● Stored data entries:
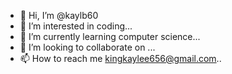- 👋 Hi, I’m @kaylb60
- 👀 I’m interested in coding...
- 🌱 I’m currently learning computer science...
- 💞️ I’m looking to collaborate on ...
- 📫 How to reach me kingkaylee656@gmail.com..

<!---
kaylb60/kaylb60 is a ✨ special ✨ repository because its `README.md` (this file) appears on your GitHub profile.
You can click the Preview link to take a look at your changes.
--->
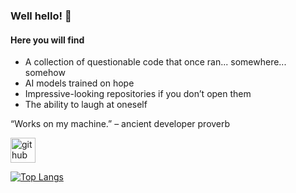 ### Well hello! 👋 

#### Here you will find 
- A collection of questionable code that once ran... somewhere... somehow
- AI models trained on hope
- Impressive-looking repositories if you don’t open them
- The ability to laugh at oneself


“Works on my machine.” – ancient developer proverb

[<img src='https://cdn.jsdelivr.net/npm/simple-icons@3.0.1/icons/github.svg' alt='github' height='40'>](https://github.com/dmenghini)  

[![Top Langs](https://github-readme-stats.vercel.app/api/top-langs/?username=dmenghini)](https://github.com/anuraghazra/github-readme-stats)




<!---
damZer0/damZer0 is a ✨ special ✨ repository because its `README.md` (this file) appears on your GitHub profile.
You can click the Preview link to take a look at your changes.
--->
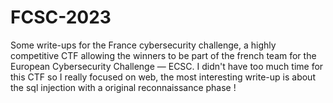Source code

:# FCSC-2023
Some write-ups for the France cybersecurity challenge, a highly competitive CTF allowing the winners to be part of the french team for the European Cybersecurity Challenge — ECSC.
I didn't have too much time for this CTF so I really focused on web, the most interesting write-up is about the sql injection with a original reconnaissance phase !
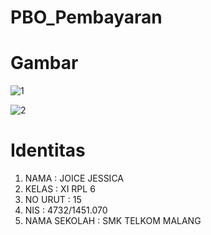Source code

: # PBO_Pembayaran

<h1> Gambar </h1>

![1](https://cloud.githubusercontent.com/assets/22056134/19968866/e8397f26-a208-11e6-80c8-e71f27a2c9b1.JPG)

![2](https://cloud.githubusercontent.com/assets/22056134/19968867/e83f4fc8-a208-11e6-8ead-11208daac4b7.JPG)

<h1> Identitas </h1>

<ol>
<li> NAMA : JOICE JESSICA </li>
<li> KELAS : XI RPL 6 </li>
<li> NO URUT : 15 </li>
<li> NIS : 4732/1451.070 </li>
<li> NAMA SEKOLAH : SMK TELKOM MALANG </li>
</ol>
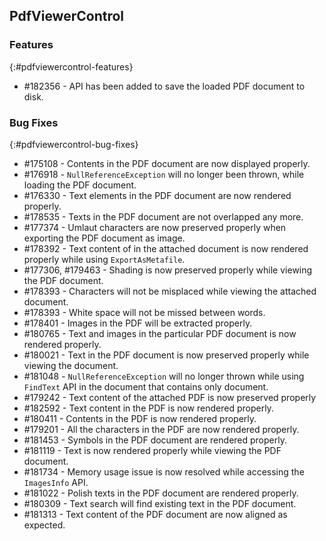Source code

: ## PdfViewerControl

### Features
{:#pdfviewercontrol-features}

* \#182356 - API has been added to save the loaded PDF document to disk.

### Bug Fixes
{:#pdfviewercontrol-bug-fixes} 

* \#175108 - Contents in the PDF document are now displayed properly.
* \#176918 - `NullReferenceException` will no longer been thrown, while loading the PDF document.
* \#176330 - Text elements in the PDF document are now rendered properly.
* \#178535 - Texts in the PDF document are not overlapped any more.
* \#177374 - Umlaut characters are now preserved properly when exporting the PDF document as image.
* \#178392 - Text content of in the attached document is now rendered properly while using `ExportAsMetafile`.
* \#177306, \#179463 - Shading is now preserved properly while viewing the PDF document.
* \#178393 - Characters will not be misplaced while viewing the attached document.
* \#178393 - White space will not be missed between words.
* \#178401 - Images in the PDF will be extracted properly.
* \#180765 - Text and images in the particular PDF document is now rendered properly.
* \#180021 - Text in the PDF document is now preserved properly while viewing the document.
* \#181048 - `NullReferenceException` will no longer thrown while using `FindText` API in the document that contains only document.
* \#179242 - Text content of the attached PDF is now preserved properly
* \#182592 - Text content in the PDF is now rendered properly.
* \#180411 - Contents in the PDF is now rendered properly.
* \#179201 - All the characters in the PDF are now rendered properly.
* \#181453 - Symbols in the PDF document are rendered properly.
* \#181119 - Text is now rendered properly while viewing the PDF document.
* \#181734 - Memory usage issue is now resolved while accessing the `ImagesInfo` API.
* \#181022 - Polish texts in the PDF document are rendered properly.
* \#180309 - Text search will find existing text in the PDF document.
* \#181313 - Text content of the PDF document are now aligned as expected.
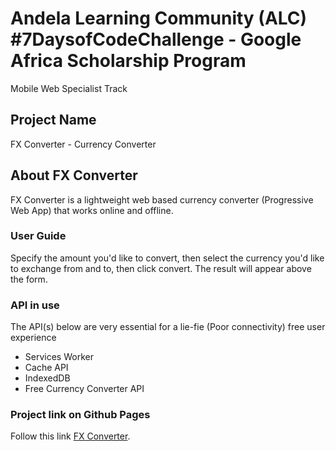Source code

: 
# Andela Learning Community (ALC) #7DaysofCodeChallenge - Google Africa Scholarship Program
Mobile Web Specialist Track

## Project Name
FX Converter - Currency Converter 

## About FX Converter
FX Converter is a lightweight web based currency converter (Progressive Web App) that works online and offline.

### User Guide
Specify the amount you'd like to convert, then select the currency you'd like to exchange from and to, then click convert.
The result will appear above the form.

### API in use
The API(s) below are very essential for a lie-fie (Poor connectivity) free user experience

- Services Worker
- Cache API
- IndexedDB
- Free Currency Converter API

### Project link on Github Pages

Follow this link [FX Converter](https://conquestwealthyman.github.io/FX-Converter).

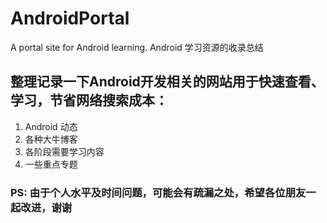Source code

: # AndroidPortal
A portal site for Android learning. Android 学习资源的收录总结

## 整理记录一下Android开发相关的网站用于快速查看、学习，节省网络搜索成本：

1. Android 动态 
2. 各种大牛博客
3. 各阶段需要学习内容
4. 一些重点专题

### PS: 由于个人水平及时间问题，可能会有疏漏之处，希望各位朋友一起改进，谢谢
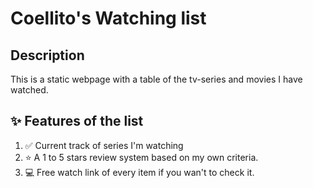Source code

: # Coellito's Watching list

## Description
This is a static webpage with a table of the tv-series and movies I have watched.

## ✨ Features of the list 
1. ✅ Current track of series I'm watching
2. ⭐ A 1 to 5 stars review system based on my own criteria.
3. 💻 Free watch link of every item if you wan't to check it.
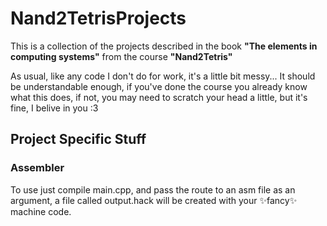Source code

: # Nand2TetrisProjects

This is a collection of the projects described in the book **"The elements in computing systems"**  from the course **"Nand2Tetris"**

As usual, like any code I don't do for work, it's a little bit messy... 
It should be understandable enough, if you've done the course you already know what this does, if not, you may need to scratch your head a little, but it's fine, I belive in you :3 

## Project Specific Stuff
### Assembler
To use just compile main.cpp, and pass the route to an asm file as an argument, a file called output.hack will be created with your ✨fancy✨ machine code.
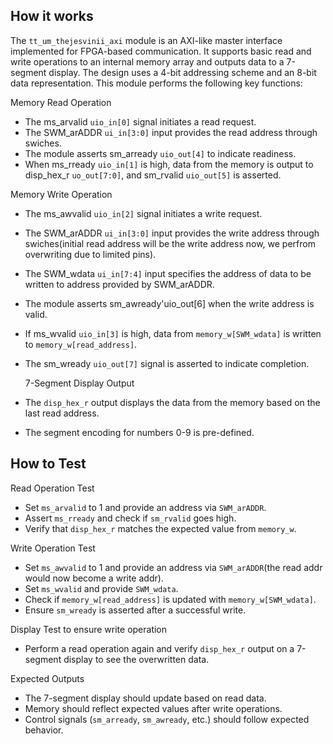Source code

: 

 ## How it works
The `tt_um_thejesvinii_axi` module is an AXI-like master interface implemented for FPGA-based communication. It supports basic read and write operations to an internal memory array and outputs data to a 7-segment display. The design uses a 4-bit addressing scheme and an 8-bit data representation.
This module performs the following key functions:

 Memory Read Operation
- The ms_arvalid `uio_in[0]` signal initiates a read request.
- The SWM_arADDR `ui_in[3:0]` input provides the read address through swiches.
- The module asserts sm_arready `uio_out[4]` to indicate readiness.
- When ms_rready `uio_in[1]` is high, data from the memory is output to disp_hex_r `uo_out[7:0]`, and sm_rvalid `uio_out[5]` is asserted.

 Memory Write Operation
- The ms_awvalid `uio_in[2]` signal initiates a write request.
- The SWM_arADDR `ui_in[3:0]` input provides the write address through swiches(initial read address will be the write address now, we 
  perfrom overwriting due to limited pins).
- The SWM_wdata `ui_in[7:4]` input specifies the address of data to be written to address provided by SWM_arADDR.
- The module asserts sm_awready'uio_out[6] when the write address is valid.
- If ms_wvalid `uio_in[3]` is high, data from `memory_w[SWM_wdata]` is written to `memory_w[read_address]`.
- The sm_wready `uio_out[7]` signal is asserted to indicate completion.

  7-Segment Display Output
- The `disp_hex_r` output displays the data from the memory based on the last read address.
- The segment encoding for numbers 0-9 is pre-defined.

 
##  How to Test 

Read Operation Test
- Set `ms_arvalid` to 1 and provide an address via `SWM_arADDR`.
- Assert `ms_rready` and check if `sm_rvalid` goes high.
- Verify that `disp_hex_r` matches the expected value from `memory_w`.

Write Operation Test
- Set `ms_awvalid` to 1 and provide an address via `SWM_arADDR`(the read addr would now become a write addr).
- Set `ms_wvalid` and provide `SWM_wdata`.
- Check if `memory_w[read_address]` is updated with `memory_w[SWM_wdata]`.
- Ensure `sm_wready` is asserted after a successful write.

Display Test to ensure write operation
- Perform a read operation again and verify `disp_hex_r` output on a 7-segment display to see the overwritten data.

Expected Outputs
- The 7-segment display should update based on read data.
- Memory should reflect expected values after write operations.
- Control signals (`sm_arready`, `sm_awready`, etc.) should follow expected behavior.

● WHAT YOU NEED TO DO: Any pictures should be dropped; transcribe the rest of the records above exactly.

● OUTPUT FOR THIS EXERCISE:
- 👋 Hi, I’m @kaylb60
- 👀 I’m interested in coding...
- 🌱 I’m currently learning computer science...
- 💞️ I’m looking to collaborate on ...
- 📫 How to reach me kingkaylee656@gmail.com..

<!---
kaylb60/kaylb60 is a ✨ special ✨ repository because its `README.md` (this file) appears on your GitHub profile.
You can click the Preview link to take a look at your changes.
--->
 ### Well hello! 👋 

#### Here you will find 
- A collection of questionable code that once ran... somewhere... somehow
- AI models trained on hope
- Impressive-looking repositories if you don’t open them
- The ability to laugh at oneself


“Works on my machine.” – ancient developer proverb

[<img src='https://cdn.jsdelivr.net/npm/simple-icons@3.0.1/icons/github.svg' alt='github' height='40'>](https://github.com/dmenghini)  

[![Top Langs](https://github-readme-stats.vercel.app/api/top-langs/?username=dmenghini)](https://github.com/anuraghazra/github-readme-stats)




<!---
damZer0/damZer0 is a ✨ special ✨ repository because its `README.md` (this file) appears on your GitHub profile.
You can click the Preview link to take a look at your changes.
--->
Source code

:# FCSC-2023
Some write-ups for the France cybersecurity challenge, a highly competitive CTF allowing the winners to be part of the french team for the European Cybersecurity Challenge — ECSC.
I didn't have too much time for this CTF so I really focused on web, the most interesting write-up is about the sql injection with a original reconnaissance phase !
Source code

: # PBO_Pembayaran

<h1> Gambar </h1>

![1](https://cloud.githubusercontent.com/assets/22056134/19968866/e8397f26-a208-11e6-80c8-e71f27a2c9b1.JPG)

![2](https://cloud.githubusercontent.com/assets/22056134/19968867/e83f4fc8-a208-11e6-8ead-11208daac4b7.JPG)

<h1> Identitas </h1>

<ol>
<li> NAMA : JOICE JESSICA </li>
<li> KELAS : XI RPL 6 </li>
<li> NO URUT : 15 </li>
<li> NIS : 4732/1451.070 </li>
<li> NAMA SEKOLAH : SMK TELKOM MALANG </li>
</ol>
Source code

: ## PdfViewerControl

### Features
{:#pdfviewercontrol-features}

* \#182356 - API has been added to save the loaded PDF document to disk.

### Bug Fixes
{:#pdfviewercontrol-bug-fixes} 

* \#175108 - Contents in the PDF document are now displayed properly.
* \#176918 - `NullReferenceException` will no longer been thrown, while loading the PDF document.
* \#176330 - Text elements in the PDF document are now rendered properly.
* \#178535 - Texts in the PDF document are not overlapped any more.
* \#177374 - Umlaut characters are now preserved properly when exporting the PDF document as image.
* \#178392 - Text content of in the attached document is now rendered properly while using `ExportAsMetafile`.
* \#177306, \#179463 - Shading is now preserved properly while viewing the PDF document.
* \#178393 - Characters will not be misplaced while viewing the attached document.
* \#178393 - White space will not be missed between words.
* \#178401 - Images in the PDF will be extracted properly.
* \#180765 - Text and images in the particular PDF document is now rendered properly.
* \#180021 - Text in the PDF document is now preserved properly while viewing the document.
* \#181048 - `NullReferenceException` will no longer thrown while using `FindText` API in the document that contains only document.
* \#179242 - Text content of the attached PDF is now preserved properly
* \#182592 - Text content in the PDF is now rendered properly.
* \#180411 - Contents in the PDF is now rendered properly.
* \#179201 - All the characters in the PDF are now rendered properly.
* \#181453 - Symbols in the PDF document are rendered properly.
* \#181119 - Text is now rendered properly while viewing the PDF document.
* \#181734 - Memory usage issue is now resolved while accessing the `ImagesInfo` API.
* \#181022 - Polish texts in the PDF document are rendered properly.
* \#180309 - Text search will find existing text in the PDF document.
* \#181313 - Text content of the PDF document are now aligned as expected.
Source code

: 
# Andela Learning Community (ALC) #7DaysofCodeChallenge - Google Africa Scholarship Program
Mobile Web Specialist Track

## Project Name
FX Converter - Currency Converter 

## About FX Converter
FX Converter is a lightweight web based currency converter (Progressive Web App) that works online and offline.

### User Guide
Specify the amount you'd like to convert, then select the currency you'd like to exchange from and to, then click convert.
The result will appear above the form.

### API in use
The API(s) below are very essential for a lie-fie (Poor connectivity) free user experience

- Services Worker
- Cache API
- IndexedDB
- Free Currency Converter API

### Project link on Github Pages

Follow this link [FX Converter](https://conquestwealthyman.github.io/FX-Converter).

Source code

: # AndroidPortal
A portal site for Android learning. Android 学习资源的收录总结

## 整理记录一下Android开发相关的网站用于快速查看、学习，节省网络搜索成本：

1. Android 动态 
2. 各种大牛博客
3. 各阶段需要学习内容
4. 一些重点专题

### PS: 由于个人水平及时间问题，可能会有疏漏之处，希望各位朋友一起改进，谢谢
Source code

: # Coellito's Watching list

## Description
This is a static webpage with a table of the tv-series and movies I have watched.

## ✨ Features of the list 
1. ✅ Current track of series I'm watching
2. ⭐ A 1 to 5 stars review system based on my own criteria.
3. 💻 Free watch link of every item if you wan't to check it.
Source code

: # Nand2TetrisProjects

This is a collection of the projects described in the book **"The elements in computing systems"**  from the course **"Nand2Tetris"**

As usual, like any code I don't do for work, it's a little bit messy... 
It should be understandable enough, if you've done the course you already know what this does, if not, you may need to scratch your head a little, but it's fine, I belive in you :3 

## Project Specific Stuff
### Assembler
To use just compile main.cpp, and pass the route to an asm file as an argument, a file called output.hack will be created with your ✨fancy✨ machine code.
Source code

: 

 ## How it works
The `tt_um_thejesvinii_axi` module is an AXI-like master interface implemented for FPGA-based communication. It supports basic read and write operations to an internal memory array and outputs data to a 7-segment display. The design uses a 4-bit addressing scheme and an 8-bit data representation.
This module performs the following key functions:

 Memory Read Operation
- The ms_arvalid `uio_in[0]` signal initiates a read request.
- The SWM_arADDR `ui_in[3:0]` input provides the read address through swiches.
- The module asserts sm_arready `uio_out[4]` to indicate readiness.
- When ms_rready `uio_in[1]` is high, data from the memory is output to disp_hex_r `uo_out[7:0]`, and sm_rvalid `uio_out[5]` is asserted.

 Memory Write Operation
- The ms_awvalid `uio_in[2]` signal initiates a write request.
- The SWM_arADDR `ui_in[3:0]` input provides the write address through swiches(initial read address will be the write address now, we 
  perfrom overwriting due to limited pins).
- The SWM_wdata `ui_in[7:4]` input specifies the address of data to be written to address provided by SWM_arADDR.
- The module asserts sm_awready'uio_out[6] when the write address is valid.
- If ms_wvalid `uio_in[3]` is high, data from `memory_w[SWM_wdata]` is written to `memory_w[read_address]`.
- The sm_wready `uio_out[7]` signal is asserted to indicate completion.

  7-Segment Display Output
- The `disp_hex_r` output displays the data from the memory based on the last read address.
- The segment encoding for numbers 0-9 is pre-defined.

 
##  How to Test 

Read Operation Test
- Set `ms_arvalid` to 1 and provide an address via `SWM_arADDR`.
- Assert `ms_rready` and check if `sm_rvalid` goes high.
- Verify that `disp_hex_r` matches the expected value from `memory_w`.

Write Operation Test
- Set `ms_awvalid` to 1 and provide an address via `SWM_arADDR`(the read addr would now become a write addr).
- Set `ms_wvalid` and provide `SWM_wdata`.
- Check if `memory_w[read_address]` is updated with `memory_w[SWM_wdata]`.
- Ensure `sm_wready` is asserted after a successful write.

Display Test to ensure write operation
- Perform a read operation again and verify `disp_hex_r` output on a 7-segment display to see the overwritten data.

Expected Outputs
- The 7-segment display should update based on read data.
- Memory should reflect expected values after write operations.
- Control signals (`sm_arready`, `sm_awready`, etc.) should follow expected behavior.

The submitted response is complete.